_Task_
All lines holding the word "learn" should be located in the records and copied.

┌─ Record extracts

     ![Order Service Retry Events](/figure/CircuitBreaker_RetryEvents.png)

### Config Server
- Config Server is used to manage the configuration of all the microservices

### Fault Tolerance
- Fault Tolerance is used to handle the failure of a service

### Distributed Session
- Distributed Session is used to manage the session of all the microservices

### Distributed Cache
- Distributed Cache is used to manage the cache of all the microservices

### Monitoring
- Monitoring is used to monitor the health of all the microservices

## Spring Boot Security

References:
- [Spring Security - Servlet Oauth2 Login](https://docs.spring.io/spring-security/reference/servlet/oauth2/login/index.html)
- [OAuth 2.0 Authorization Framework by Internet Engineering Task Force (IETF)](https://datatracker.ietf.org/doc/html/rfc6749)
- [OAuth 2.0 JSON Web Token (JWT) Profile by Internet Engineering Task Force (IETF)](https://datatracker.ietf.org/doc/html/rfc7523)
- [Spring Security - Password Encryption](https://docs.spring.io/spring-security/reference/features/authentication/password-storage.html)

└─
┌─ Record extracts

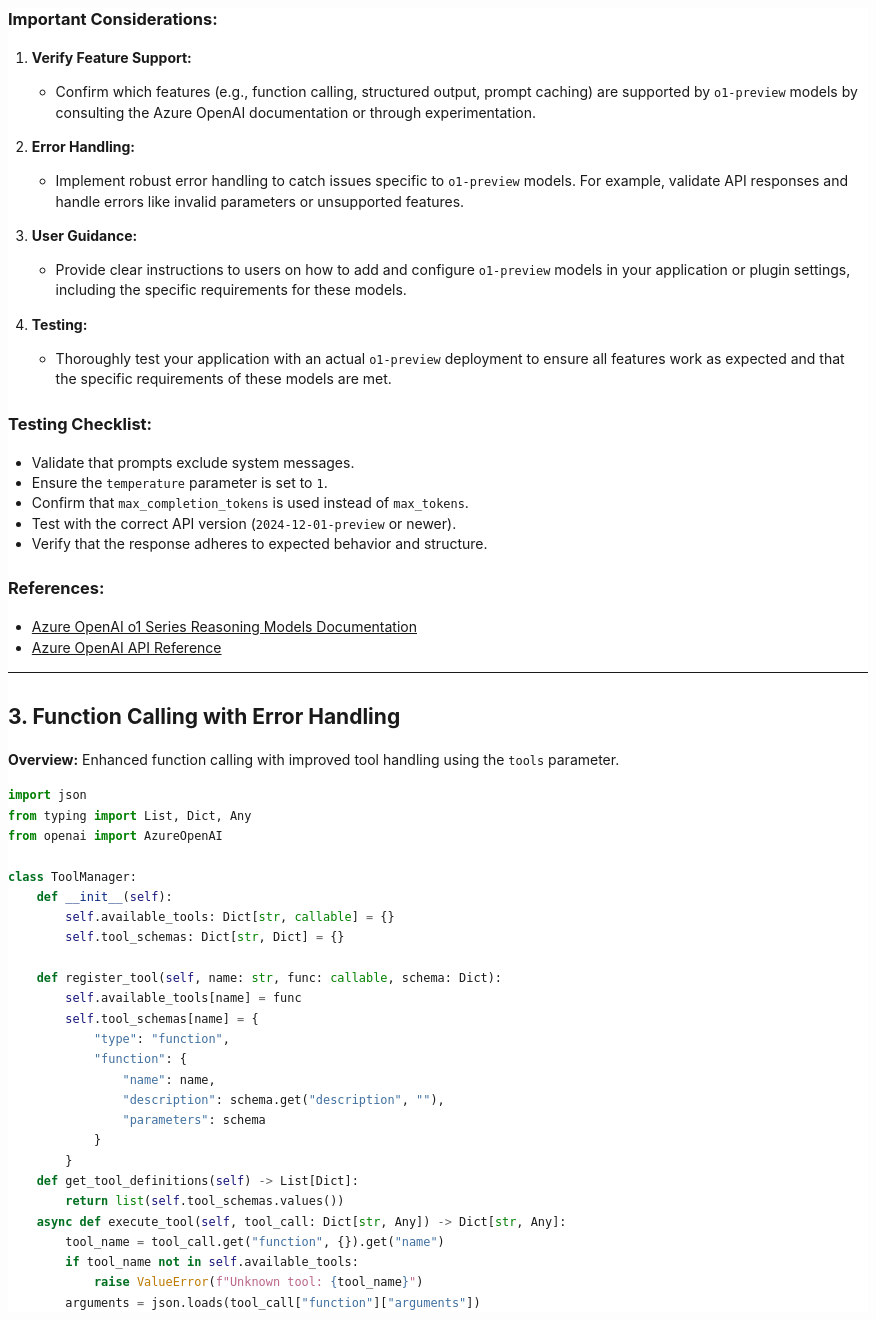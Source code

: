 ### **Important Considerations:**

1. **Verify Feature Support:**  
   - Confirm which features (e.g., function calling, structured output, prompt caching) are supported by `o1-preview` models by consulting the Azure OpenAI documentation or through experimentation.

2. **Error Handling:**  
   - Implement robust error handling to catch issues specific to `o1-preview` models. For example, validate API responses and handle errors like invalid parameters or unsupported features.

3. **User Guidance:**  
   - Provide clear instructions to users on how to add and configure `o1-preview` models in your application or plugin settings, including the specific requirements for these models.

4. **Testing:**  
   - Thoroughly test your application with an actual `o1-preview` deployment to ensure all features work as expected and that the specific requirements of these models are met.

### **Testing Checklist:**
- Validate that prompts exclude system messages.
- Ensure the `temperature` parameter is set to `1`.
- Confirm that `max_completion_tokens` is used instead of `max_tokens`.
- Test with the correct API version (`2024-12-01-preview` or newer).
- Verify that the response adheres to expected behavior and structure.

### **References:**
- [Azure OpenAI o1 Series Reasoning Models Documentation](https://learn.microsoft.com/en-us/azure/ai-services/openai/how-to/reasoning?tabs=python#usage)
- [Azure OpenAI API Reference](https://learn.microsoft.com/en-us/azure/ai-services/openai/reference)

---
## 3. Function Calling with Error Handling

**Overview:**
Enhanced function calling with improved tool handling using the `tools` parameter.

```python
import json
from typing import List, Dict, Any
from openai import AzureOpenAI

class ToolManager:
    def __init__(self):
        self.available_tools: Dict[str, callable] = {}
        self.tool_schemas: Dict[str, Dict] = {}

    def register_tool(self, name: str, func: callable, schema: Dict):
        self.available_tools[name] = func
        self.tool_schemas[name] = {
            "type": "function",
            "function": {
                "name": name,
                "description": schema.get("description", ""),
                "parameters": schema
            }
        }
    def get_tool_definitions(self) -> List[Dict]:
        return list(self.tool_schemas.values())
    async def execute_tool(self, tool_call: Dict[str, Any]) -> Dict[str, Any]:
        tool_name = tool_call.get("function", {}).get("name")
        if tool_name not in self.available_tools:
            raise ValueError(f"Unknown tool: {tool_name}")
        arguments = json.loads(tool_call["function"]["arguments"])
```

└─

_Reply to the exercise_
- [Azure OpenAI o1 Series Reasoning Models Documentation](https://learn.microsoft.com/en-us/azure/ai-services/openai/how-to/reasoning?tabs=python#usage)
- [Azure OpenAI API Reference](https://learn.microsoft.com/en-us/azure/ai-services/openai/reference)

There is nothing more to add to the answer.